Am Montag rief ich zuerst im Verlag an. Obwohl wir in Italien viel zusammenhockten, hatte Mikel mich dort nie mit Geschäftlichem belästigt, außer eben der Sache mit Moskau. Natürlich kannte er meine Pläne für das nächste halbe Jahr. Meine Arbeit auf Mallorca und meine Bilder mit den D-Girls, hatten seine fast unstillbare Gier nach neuen Aufnahmen auch gut gestillt. Dass von mir ja einiges von der Hochzeitsreise kommen würde, wusste er.
Meinen Vorschlag, in den nächsten fünf Wochen noch fleißig für Nachbarn zu fotografieren, fand er spitzenmäßig, er kam sogar auf die Idee, ich könnte doch auch auf der Reise versuchen, noch geeignete Leute zu erwischen, wenn er auch nicht wüsste, wie er dafür werben sollte, und unser Trick mit der Wäsche würde ja wohl auch nicht funktionieren.
„Und wie soll es mit der Bezahlung der Models, besonders auf dieser Reise funktionieren“, fiel mir ein Einlass diesbezüglich von Seiten meiner neuen Finanzwächterin ein. „Bezahlt der Verlag auf Grund des Vertrages, die Formulare nehme ich auf jeden Fall mit, und überweist dann das Geld, oder wie soll das funktionieren?“
„Auch daran habe ich schon gedacht. In Japan und der Karibik, haben das ja deine Reiseleiterinnen erledigt, da ihr dieses Mal alleine seid, schlage ich vor, Lis übernimmt das. Ich schicke euch nen Berg Reiseschecks, in geeigneter Stückelung, damit müsste es gehen. Wenn ihr mal bar auszahlen müsst, dann soll Lis diese halt einfach einlösen. Dafür bekommt sie halt auch eine Assistentinnenpauschale“, er verstummte, offensichtlich war er am Nachdenken. Dann kam seine Stimme wieder: „Ich hab's, ich denke so werden wir es auch in Zukunft machen, wenn es sich ergibt, du bekommst das übliche Honorar nach Film und Lis die ebenfalls übliche Pauschale wie bei Nachbarn üblich, an jedem Tag, an dem sie deine Assistentin ist. Sie bezahlt, notiert auf dem Fotovertrag, dann das Honorar an die Models. Die Spesen der Reise übernehmen wir ja, wie vereinbart, bleibt nur noch der Aufschlag für Auslandsreisen. Ich würde mal sagen, bei 250 Filmen, die du uns zugesagt hast, werden es - ahm - 50 Tausend pauschal sein, ich meine, denke dran, es geht um ein Vierteljahr, da sind die Spesen beachtlich und nur zu rechtfertigen, weil es deine Hochzeitsreise ist und wir wissen, was du kannst. Du wirst uns nicht enttäuschen. Was hältst du davon?“
„Ich bin überwältigt und bedanke mich vielmals. Kim wird dir um den Hals fallen, wenn du das nächste Mal hier bist.“
„Warum Kim“, staunte Mikel.
„Meine Zukünftige und ich, haben gestern beschlossen, dass Kim in unserem jungen Unternehmen die Finanzen macht. Sie verwaltete ja seit der Asienreise schon mein Konto - und sie macht es gut. Sie wird also zukünftig, im Finanziellen, euer Partner sein - ich konzentriere mich aufs Fotografieren und für Lis, da wird mir noch eine geeignete Aufgabe einfallen“, fügte ich lachend hinzu, bevor ich auflegte.

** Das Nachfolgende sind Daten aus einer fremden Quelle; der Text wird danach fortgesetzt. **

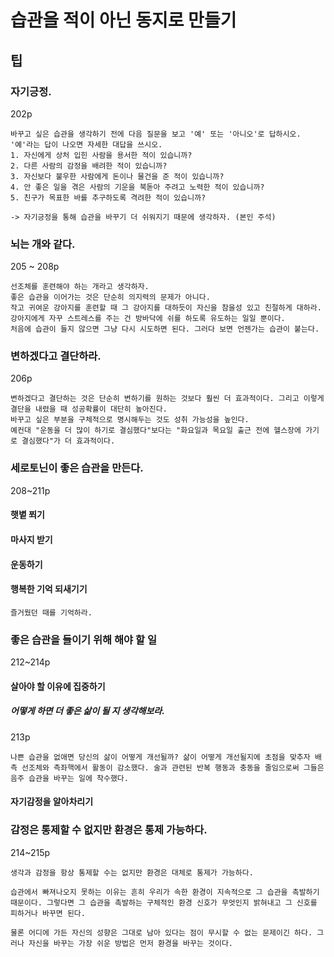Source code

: # 습관을 적이 아닌 동지로 만들기

## 팁

### 자기긍정.

202p

```
바꾸고 싶은 습관을 생각하기 전에 다음 질문을 보고 '예' 또는 '아니오'로 답하시오. '예'라는 답이 나오면 자세한 대답을 쓰시오.
1. 자신에게 상처 입힌 사람을 용서한 적이 있습니까?
2. 다른 사람의 감정을 배려한 적이 있습니까?
3. 자신보다 불우한 사람에게 돈이나 물건을 준 적이 있습니까?
4. 안 좋은 일을 겪은 사람의 기운을 북돋아 주려고 노력한 적이 있습니까?
5. 친구가 목표한 바를 추구하도록 격려한 적이 있습니까?

-> 자기긍정을 통해 습관을 바꾸기 더 쉬워지기 때문에 생각하자. (본인 주석)
```

### 뇌는 개와 같다.

205 ~ 208p

```
선조체를 훈련해야 하는 개라고 생각하자.
좋은 습관을 이어가는 것은 단순히 의지력의 문제가 아니다.
작고 귀여운 강아지를 훈련할 때 그 강아지를 대하듯이 자신을 참을성 있고 친절하게 대하라.
강아지에게 자꾸 스트레스를 주는 건 방바닥에 쉬를 하도록 유도하는 일일 뿐이다.
처음에 습관이 들지 않으면 그냥 다시 시도하면 된다. 그러다 보면 언젠가는 습관이 붙는다.
```

### 변하겠다고 결단하라.

206p

```
변하겠다고 결단하는 것은 단순히 변하기를 원하는 것보다 훨씬 더 효과적이다. 그리고 이렇게 결단을 내렸을 때 성공확률이 대단히 높아진다.
바꾸고 싶은 부분을 구체적으로 명시해두는 것도 성취 가능성을 높인다.
예컨대 "운동을 더 많이 하기로 결심했다"보다는 "화요일과 목요일 출근 전에 헬스장에 가기로 결심했다"가 더 효과적이다.
```

### 세로토닌이 좋은 습관을 만든다.

208~211p

#### 햇볕 쬐기

#### 마사지 받기

#### 운동하기

#### 행복한 기억 되새기기

```즐거웠던 때를 기억하라.```

### 좋은 습관을 들이기 위해 해야 할 일

212~214p

#### 살아야 할 이유에 집중하기

##### 어떻게 하면 더 좋은 삶이 될 지 생각해보라.

213p

```
나쁜 습관을 없애면 당신의 삶이 어떻게 개선될까? 삶이 어떻게 개선될지에 초점을 맞추자 배측 선조체와 측좌핵에서 활동이 감소했다. 술과 관련된 반복 행동과 충동을 줄임으로써 그들은 음주 습관을 바꾸는 일에 착수했다.
```

#### 자기감정을 알아차리기

### 감정은 통제할 수 없지만 환경은 통제 가능하다.

214~215p

```
생각과 감정을 항상 통제할 수는 없지만 환경은 대체로 통제가 가능하다.

습관에서 빠져나오지 못하는 이유는 흔히 우리가 속한 환경이 지속적으로 그 습관을 촉발하기 때문이다. 그렇다면 그 습관을 촉발하는 구체적인 환경 신호가 무엇인지 밝혀내고 그 신호를 피하거나 바꾸면 된다.

물론 어디에 가든 자신의 성향은 그대로 남아 있다는 점이 무시할 수 없는 문제이긴 하다. 그러나 자신을 바꾸는 가장 쉬운 방법은 먼저 환경을 바꾸는 것이다.
```
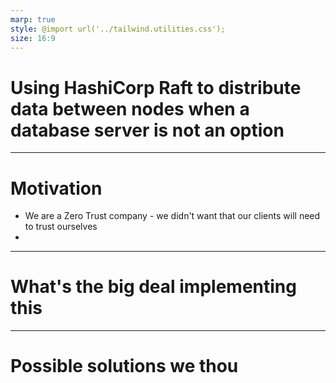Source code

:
 ```yaml
---
marp: true
style: @import url('../tailwind.utilities.css');
size: 16:9
---
```

<!-- _class: lead -->
# Using HashiCorp Raft to distribute data between nodes when a database server is not an option

---

# Motivation
- We are a Zero Trust company - we didn't want that our clients will need to trust ourselves  
- 
---

# What's the big deal implementing this

---

# Possible solutions we thou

Der Anruf bei Willi, brachte ebenfalls gute Nachrichten. Er sei zwar noch recht gut versorgt mit Bildern, aber ein Vierteljahr sei ja lang. Ich solle mal Bilder schicken, wenn etwas Geeignetes dabei sei, im Übrigen würde er sich einfach an Roland wenden, wegen seiner für die Werbeaktion benötigten Bilder, die er aus der ihm vorliegenden Kollektion aussuchen würde. Das hätte bisher gut geklappt, warum nicht auch zukünftig, solange ich nicht da sei.
Dann kam allerdings doch etwas, was mich staunen ließ, er fragte nach unserer Route, unsere Reise betreffend und dann kam es:
„Schön, ich werde dir eine Liste passender örtlicher Vertreter senden. Dort kann Lis sich geeignete und zur Landschaft passende Wäsche aussuchen, die du dann unter den üblichen Bedingungen erst fotografieren, dann abgeben kannst und - sag ihr - wir möchten auch bald ihre Liste zum Eigengebrauch haben“, fügte er noch an. Ich vermute grinsend, denn er wusste sehr wohl, dass meine Weiber da gerne in unserem Lager zuschlugen.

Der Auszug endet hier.